Bisnis.com, JAKARTA--Direktur Eksekutif Perkumpulan untuk Pemilu dan Demokrasi atau Perludem Titi Anggraini mengkhawatirkan hasil akhir Pemilu Serentak 17 April 2019.
Titi menyebutkan kalau sosialisasi pemilu serentak pada 17 April mendatang tidak masif, kemungkinan suara tidak sah akan tinggi seperti pada Pemilu 2004.
Karena itu Titi meminta Komisi Pemilihan Umum (KPU) lebih giat melakukan sosialisasi pelaksanaan pemilihan umum secara serentak kepada masyarakat. Sebab, ujarnya, banyak pemilih yang masih belum mengetahui tentang pemilu serentak 2019.
Mengutip hasil sejumlah survei, Titi mengatakan masih banyak pemilih yang belum mengetahui tentang pemilu serentak. Demikian juga dengan pencoblosan surat suara yang berjumlah lima lembar, termasuk surat suara untuk Pilpres pada pemilu nanti.
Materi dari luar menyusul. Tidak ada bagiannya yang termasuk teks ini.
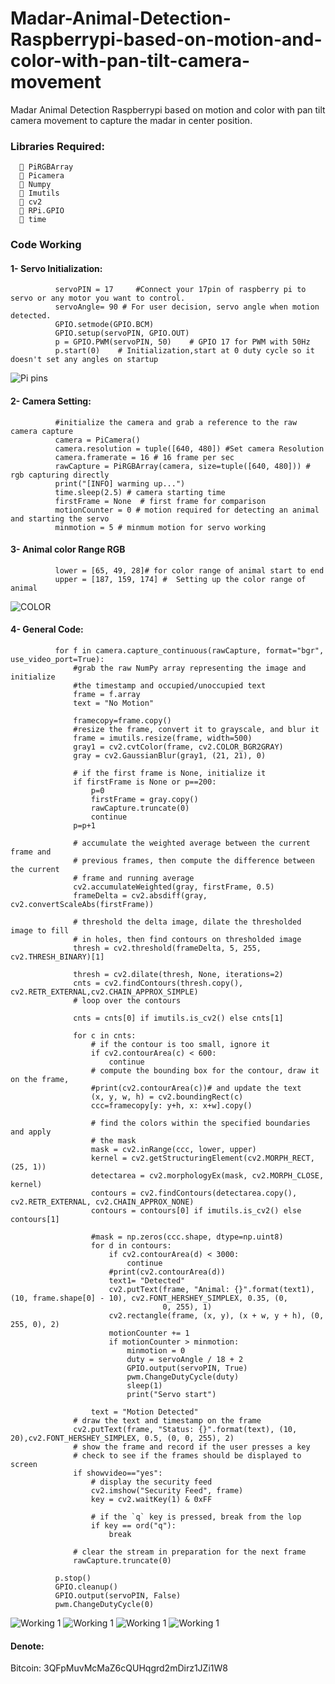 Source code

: # Madar-Animal-Detection-Raspberrypi-based-on-motion-and-color-with-pan-tilt-camera-movement
Madar Animal Detection Raspberrypi based on motion and color with pan tilt camera movement to capture the madar in center position.




### Libraries Required:
      	PiRGBArray
      	Picamera
      	Numpy
      	Imutils
      	cv2
      	RPi.GPIO
      	time
      

### Code Working

#### 1-	Servo Initialization:  

              servoPIN = 17   	#Connect your 17pin of raspberry pi to servo or any motor you want to control.
              servoAngle= 90 # For user decision, servo angle when motion detected. 
              GPIO.setmode(GPIO.BCM)
              GPIO.setup(servoPIN, GPIO.OUT)
              p = GPIO.PWM(servoPIN, 50) 	# GPIO 17 for PWM with 50Hz
              p.start(0) 	# Initialization,start at 0 duty cycle so it doesn't set any angles on startup
              
              
![Pi pins](images/pin.png)

#### 2-	Camera Setting:

              #initialize the camera and grab a reference to the raw camera capture
              camera = PiCamera()
              camera.resolution = tuple([640, 480]) #Set camera Resolution
              camera.framerate = 16 # 16 frame per sec
              rawCapture = PiRGBArray(camera, size=tuple([640, 480])) # rgb capturing directly 
              print("[INFO] warming up...") 
              time.sleep(2.5) # camera starting time 
              firstFrame = None  # first frame for comparison
              motionCounter = 0 # motion required for detecting an animal and starting the servo
              minmotion = 5 # minmum motion for servo working

#### 3-	Animal color Range RGB

              lower = [65, 49, 28]# for color range of animal start to end
              upper = [187, 159, 174] #  Setting up the color range of animal
 

![COLOR](images/1.PNG)

#### 4-	General Code:

              for f in camera.capture_continuous(rawCapture, format="bgr", use_video_port=True):
                  #grab the raw NumPy array representing the image and initialize
                  #the timestamp and occupied/unoccupied text
                  frame = f.array
                  text = "No Motion"

                  framecopy=frame.copy()
                  #resize the frame, convert it to grayscale, and blur it
                  frame = imutils.resize(frame, width=500)
                  gray1 = cv2.cvtColor(frame, cv2.COLOR_BGR2GRAY)
                  gray = cv2.GaussianBlur(gray1, (21, 21), 0)

                  # if the first frame is None, initialize it
                  if firstFrame is None or p==200:
                      p=0
                      firstFrame = gray.copy()
                      rawCapture.truncate(0)
                      continue
                  p=p+1

                  # accumulate the weighted average between the current frame and
                  # previous frames, then compute the difference between the current
                  # frame and running average
                  cv2.accumulateWeighted(gray, firstFrame, 0.5)
                  frameDelta = cv2.absdiff(gray, cv2.convertScaleAbs(firstFrame))

                  # threshold the delta image, dilate the thresholded image to fill
                  # in holes, then find contours on thresholded image
                  thresh = cv2.threshold(frameDelta, 5, 255, cv2.THRESH_BINARY)[1]

                  thresh = cv2.dilate(thresh, None, iterations=2)
                  cnts = cv2.findContours(thresh.copy(), cv2.RETR_EXTERNAL,cv2.CHAIN_APPROX_SIMPLE)
                  # loop over the contours

                  cnts = cnts[0] if imutils.is_cv2() else cnts[1]

                  for c in cnts:
                      # if the contour is too small, ignore it
                      if cv2.contourArea(c) < 600:
                          continue
                      # compute the bounding box for the contour, draw it on the frame,
                      #print(cv2.contourArea(c))# and update the text
                      (x, y, w, h) = cv2.boundingRect(c)
                      ccc=framecopy[y: y+h, x: x+w].copy()

                      # find the colors within the specified boundaries and apply
                      # the mask
                      mask = cv2.inRange(ccc, lower, upper)
                      kernel = cv2.getStructuringElement(cv2.MORPH_RECT, (25, 1))
                      detectarea = cv2.morphologyEx(mask, cv2.MORPH_CLOSE, kernel)
                      contours = cv2.findContours(detectarea.copy(), cv2.RETR_EXTERNAL, cv2.CHAIN_APPROX_NONE)
                      contours = contours[0] if imutils.is_cv2() else contours[1]

                      #mask = np.zeros(ccc.shape, dtype=np.uint8)
                      for d in contours:
                          if cv2.contourArea(d) < 3000:
                              continue
                          #print(cv2.contourArea(d))
                          text1= "Detected"
                          cv2.putText(frame, "Animal: {}".format(text1),(10, frame.shape[0] - 10), cv2.FONT_HERSHEY_SIMPLEX, 0.35, (0, 
                                      0, 255), 1)
                          cv2.rectangle(frame, (x, y), (x + w, y + h), (0, 255, 0), 2)
                          motionCounter += 1
                          if motionCounter > minmotion:
                              minmotion = 0
                              duty = servoAngle / 18 + 2
                              GPIO.output(servoPIN, True)
                              pwm.ChangeDutyCycle(duty)
                              sleep(1)
                              print("Servo start")

                      text = "Motion Detected"
                  # draw the text and timestamp on the frame
                  cv2.putText(frame, "Status: {}".format(text), (10, 20),cv2.FONT_HERSHEY_SIMPLEX, 0.5, (0, 0, 255), 2)
                  # show the frame and record if the user presses a key
                  # check to see if the frames should be displayed to screen
                  if showvideo=="yes":
                      # display the security feed
                      cv2.imshow("Security Feed", frame)
                      key = cv2.waitKey(1) & 0xFF

                      # if the `q` key is pressed, break from the lop
                      if key == ord("q"):
                          break

                  # clear the stream in preparation for the next frame
                  rawCapture.truncate(0)

              p.stop()
              GPIO.cleanup()
              GPIO.output(servoPIN, False)
              pwm.ChangeDutyCycle(0)


 
 
![Working 1](images/2.PNG)
![Working 1](images/3.PNG)
![Working 1](images/4.PNG)
![Working 1](images/5.PNG)



 
 
#### Denote:
Bitcoin: 3QFpMuvMcMaZ6cQUHqgrd2mDirz1JZi1W8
"Pemilu 2019 memiliki beban yang kompleks dan luar biasa karena pemilu legislatif dan pemilu presiden digelar berbarengan. Namun, perkembangannya bahwa pemilu presiden lebih dominan daripada legislatif,” ujar Titi.
Titi menegaskan dalam sisa waktu 22 hari menjelang pencoblosan, KPU harus mengintensifkan lagi kerja-kerja sosilisasinya. Menurut Titi, KPU harus lebih kreatif, proaktif dan partisipatif melibatkan semua kalangan untuk mensosialisasikan soal teknis penyelenggaraan pemilu serentak 2019.
“Termasuk soal sumber-sumber informasi yang bisa diakses soal pemilih untuk mengetahui penyelengaraan pemilu 2019,” ujar Titi.
Titi menjelaskan KPU harus belajar dari pemilu 2014. Saat itu pemilu legislatif digelar terpisah dengan pemilu presiden, tapi jumlah surat suara tidak sah itu dinilai terlalu tinggi dan berada pada angka 10 persen lebih atau setara 14 juta lebih suara.
“Itu harus menjadi pelajaran betul bagi KPU untuk evaluasi guna mengoptimalkan strategi di ujung proses penyelengaraan pemilu. Karena diakui pemilu saat ini lebih rumit, lebih kompleks, dengan dominasi pilpres dengan ketidaktahuan publik soal penyelengaraan pemilu,” kata Titi.